Using the entries below, show all lines with the string "jeffgilb".

Items from a data source
━━━━━━━━━━━━━━━━━━━━

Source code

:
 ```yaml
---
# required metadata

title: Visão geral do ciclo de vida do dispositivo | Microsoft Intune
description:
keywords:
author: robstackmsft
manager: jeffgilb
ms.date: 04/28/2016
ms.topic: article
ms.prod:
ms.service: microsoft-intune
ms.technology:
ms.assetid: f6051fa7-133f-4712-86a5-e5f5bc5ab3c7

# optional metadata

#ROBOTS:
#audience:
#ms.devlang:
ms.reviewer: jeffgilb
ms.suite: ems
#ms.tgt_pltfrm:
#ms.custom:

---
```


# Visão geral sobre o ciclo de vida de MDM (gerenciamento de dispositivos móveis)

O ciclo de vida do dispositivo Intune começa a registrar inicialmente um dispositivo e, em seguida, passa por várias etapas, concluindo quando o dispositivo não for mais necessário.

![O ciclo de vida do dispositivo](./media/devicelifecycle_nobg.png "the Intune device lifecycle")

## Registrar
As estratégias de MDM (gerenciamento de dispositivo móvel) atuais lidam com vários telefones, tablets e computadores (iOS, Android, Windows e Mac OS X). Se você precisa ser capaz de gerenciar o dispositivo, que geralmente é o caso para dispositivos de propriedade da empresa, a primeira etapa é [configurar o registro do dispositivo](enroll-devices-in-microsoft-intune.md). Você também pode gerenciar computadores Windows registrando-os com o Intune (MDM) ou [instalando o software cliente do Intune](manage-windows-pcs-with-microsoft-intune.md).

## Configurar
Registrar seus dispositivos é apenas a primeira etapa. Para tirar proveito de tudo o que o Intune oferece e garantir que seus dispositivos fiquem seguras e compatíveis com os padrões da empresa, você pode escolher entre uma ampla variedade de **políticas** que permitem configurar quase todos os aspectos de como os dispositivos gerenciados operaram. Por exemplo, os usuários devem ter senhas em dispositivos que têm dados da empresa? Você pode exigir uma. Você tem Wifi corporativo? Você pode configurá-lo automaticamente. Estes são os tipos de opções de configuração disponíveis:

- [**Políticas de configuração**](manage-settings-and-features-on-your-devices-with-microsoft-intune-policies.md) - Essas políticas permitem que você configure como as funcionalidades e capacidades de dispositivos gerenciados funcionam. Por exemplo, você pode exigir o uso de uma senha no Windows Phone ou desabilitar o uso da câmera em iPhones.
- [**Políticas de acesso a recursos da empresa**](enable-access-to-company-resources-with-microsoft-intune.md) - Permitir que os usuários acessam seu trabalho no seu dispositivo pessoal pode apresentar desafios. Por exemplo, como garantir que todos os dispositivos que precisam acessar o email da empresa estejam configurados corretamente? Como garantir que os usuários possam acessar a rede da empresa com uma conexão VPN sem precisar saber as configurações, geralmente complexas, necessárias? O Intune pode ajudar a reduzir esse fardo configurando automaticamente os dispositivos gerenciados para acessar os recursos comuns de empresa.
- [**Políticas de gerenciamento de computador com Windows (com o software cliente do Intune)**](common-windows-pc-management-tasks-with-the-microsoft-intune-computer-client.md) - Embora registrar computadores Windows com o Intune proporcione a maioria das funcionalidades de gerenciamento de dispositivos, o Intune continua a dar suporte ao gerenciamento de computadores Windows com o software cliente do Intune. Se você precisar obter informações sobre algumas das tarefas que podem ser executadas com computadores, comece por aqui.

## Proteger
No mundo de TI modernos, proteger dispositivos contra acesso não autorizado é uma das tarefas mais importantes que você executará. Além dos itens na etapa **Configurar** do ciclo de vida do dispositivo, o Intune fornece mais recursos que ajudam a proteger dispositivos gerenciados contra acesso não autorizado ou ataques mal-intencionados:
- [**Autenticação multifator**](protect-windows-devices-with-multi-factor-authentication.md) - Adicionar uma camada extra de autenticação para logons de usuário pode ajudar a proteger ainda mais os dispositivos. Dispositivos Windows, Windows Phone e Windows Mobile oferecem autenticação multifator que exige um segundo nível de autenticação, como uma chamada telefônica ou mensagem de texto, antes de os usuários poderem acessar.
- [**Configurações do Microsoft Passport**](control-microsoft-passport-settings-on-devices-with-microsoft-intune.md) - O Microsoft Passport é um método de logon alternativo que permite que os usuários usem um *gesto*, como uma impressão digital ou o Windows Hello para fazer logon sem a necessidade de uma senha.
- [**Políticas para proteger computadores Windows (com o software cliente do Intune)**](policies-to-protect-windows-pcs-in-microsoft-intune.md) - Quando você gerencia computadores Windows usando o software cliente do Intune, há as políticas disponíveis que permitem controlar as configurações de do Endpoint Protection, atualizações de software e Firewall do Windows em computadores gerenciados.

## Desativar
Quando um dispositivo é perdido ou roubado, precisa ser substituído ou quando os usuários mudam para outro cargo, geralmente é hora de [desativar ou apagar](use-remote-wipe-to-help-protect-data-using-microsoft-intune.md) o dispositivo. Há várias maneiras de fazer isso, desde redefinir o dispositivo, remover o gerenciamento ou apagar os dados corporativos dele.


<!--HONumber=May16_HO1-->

━━━━━━━━━━━━━━━━━━━━

_Solution to the problem_
manager: jeffgilb
ms.reviewer: jeffgilb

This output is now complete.